Items listed in a dataset

* * * *

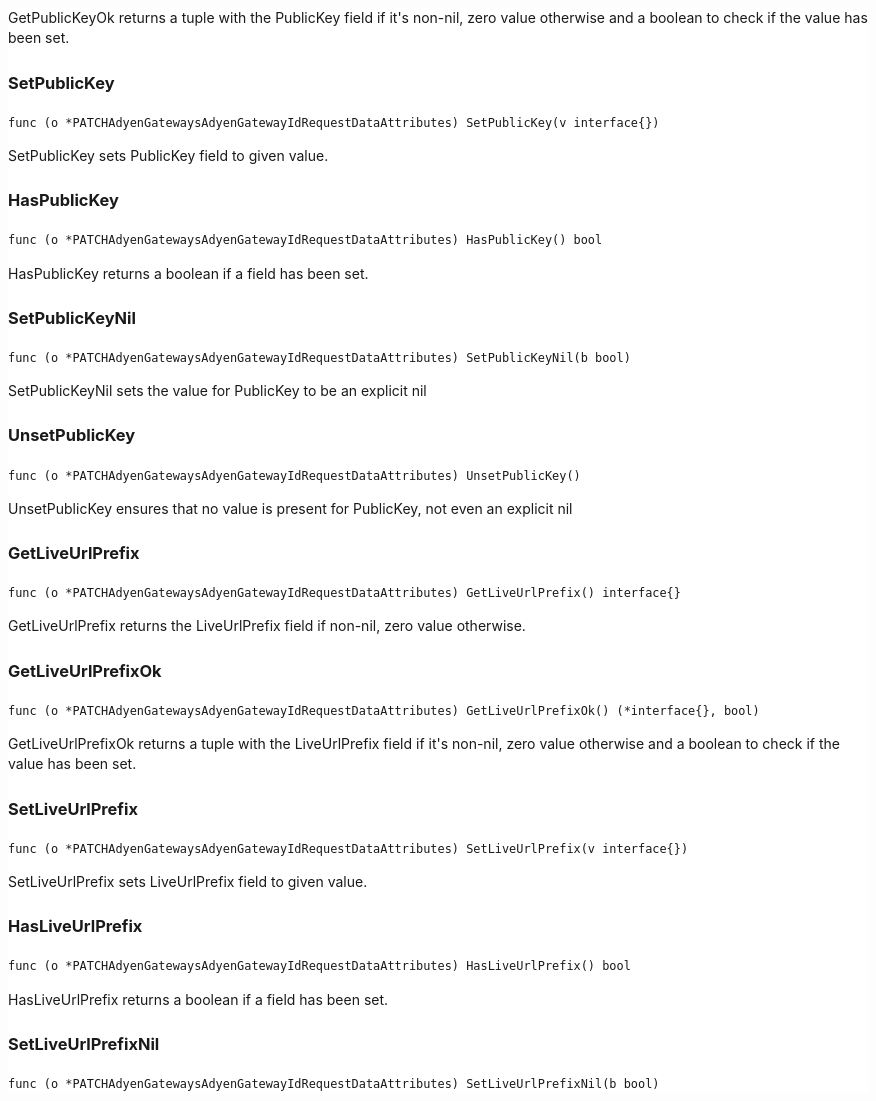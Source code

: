 GetPublicKeyOk returns a tuple with the PublicKey field if it's non-nil, zero value otherwise
and a boolean to check if the value has been set.

### SetPublicKey

`func (o *PATCHAdyenGatewaysAdyenGatewayIdRequestDataAttributes) SetPublicKey(v interface{})`

SetPublicKey sets PublicKey field to given value.

### HasPublicKey

`func (o *PATCHAdyenGatewaysAdyenGatewayIdRequestDataAttributes) HasPublicKey() bool`

HasPublicKey returns a boolean if a field has been set.

### SetPublicKeyNil

`func (o *PATCHAdyenGatewaysAdyenGatewayIdRequestDataAttributes) SetPublicKeyNil(b bool)`

 SetPublicKeyNil sets the value for PublicKey to be an explicit nil

### UnsetPublicKey
`func (o *PATCHAdyenGatewaysAdyenGatewayIdRequestDataAttributes) UnsetPublicKey()`

UnsetPublicKey ensures that no value is present for PublicKey, not even an explicit nil
### GetLiveUrlPrefix

`func (o *PATCHAdyenGatewaysAdyenGatewayIdRequestDataAttributes) GetLiveUrlPrefix() interface{}`

GetLiveUrlPrefix returns the LiveUrlPrefix field if non-nil, zero value otherwise.

### GetLiveUrlPrefixOk

`func (o *PATCHAdyenGatewaysAdyenGatewayIdRequestDataAttributes) GetLiveUrlPrefixOk() (*interface{}, bool)`

GetLiveUrlPrefixOk returns a tuple with the LiveUrlPrefix field if it's non-nil, zero value otherwise
and a boolean to check if the value has been set.

### SetLiveUrlPrefix

`func (o *PATCHAdyenGatewaysAdyenGatewayIdRequestDataAttributes) SetLiveUrlPrefix(v interface{})`

SetLiveUrlPrefix sets LiveUrlPrefix field to given value.

### HasLiveUrlPrefix

`func (o *PATCHAdyenGatewaysAdyenGatewayIdRequestDataAttributes) HasLiveUrlPrefix() bool`

HasLiveUrlPrefix returns a boolean if a field has been set.

### SetLiveUrlPrefixNil

`func (o *PATCHAdyenGatewaysAdyenGatewayIdRequestDataAttributes) SetLiveUrlPrefixNil(b bool)`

* * * *

» **What to produce**
Starting at the line that contains "### HasLiveUrlPrefix", retype each line through the last one in the records, both included, and add nothing.

» **Your solution**
### HasLiveUrlPrefix

`func (o *PATCHAdyenGatewaysAdyenGatewayIdRequestDataAttributes) HasLiveUrlPrefix() bool`

HasLiveUrlPrefix returns a boolean if a field has been set.

### SetLiveUrlPrefixNil

`func (o *PATCHAdyenGatewaysAdyenGatewayIdRequestDataAttributes) SetLiveUrlPrefixNil(b bool)`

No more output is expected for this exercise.